== STORED DATA ==

↓

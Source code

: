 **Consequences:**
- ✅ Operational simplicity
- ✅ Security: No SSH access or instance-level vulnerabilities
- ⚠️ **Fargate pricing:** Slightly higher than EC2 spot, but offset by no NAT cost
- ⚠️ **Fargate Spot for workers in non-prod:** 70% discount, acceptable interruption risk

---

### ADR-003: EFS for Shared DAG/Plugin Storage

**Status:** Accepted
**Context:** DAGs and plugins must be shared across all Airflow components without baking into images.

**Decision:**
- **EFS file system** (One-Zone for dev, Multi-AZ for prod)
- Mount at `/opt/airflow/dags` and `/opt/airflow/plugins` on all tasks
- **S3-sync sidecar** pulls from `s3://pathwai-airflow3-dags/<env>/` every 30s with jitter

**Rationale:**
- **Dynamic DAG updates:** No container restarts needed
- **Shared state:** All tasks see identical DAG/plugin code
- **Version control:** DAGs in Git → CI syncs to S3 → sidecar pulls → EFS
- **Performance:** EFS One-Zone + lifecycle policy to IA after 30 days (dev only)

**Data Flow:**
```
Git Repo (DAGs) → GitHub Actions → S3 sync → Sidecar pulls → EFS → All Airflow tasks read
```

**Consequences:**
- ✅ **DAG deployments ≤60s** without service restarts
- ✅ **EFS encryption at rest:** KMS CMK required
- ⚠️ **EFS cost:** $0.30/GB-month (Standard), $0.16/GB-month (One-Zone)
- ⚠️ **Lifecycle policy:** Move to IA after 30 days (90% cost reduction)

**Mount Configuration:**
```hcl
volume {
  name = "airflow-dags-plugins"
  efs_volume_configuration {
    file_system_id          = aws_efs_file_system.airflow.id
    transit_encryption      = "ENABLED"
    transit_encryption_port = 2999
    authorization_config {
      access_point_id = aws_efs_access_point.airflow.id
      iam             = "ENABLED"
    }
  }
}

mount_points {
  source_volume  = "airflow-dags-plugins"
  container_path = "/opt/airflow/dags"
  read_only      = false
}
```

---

↑

What lines in the entries contain "code"? Report each one by copying it.

== ANSWER TO THIS EXERCISE ==
Source code
- **Shared state:** All tasks see identical DAG/plugin code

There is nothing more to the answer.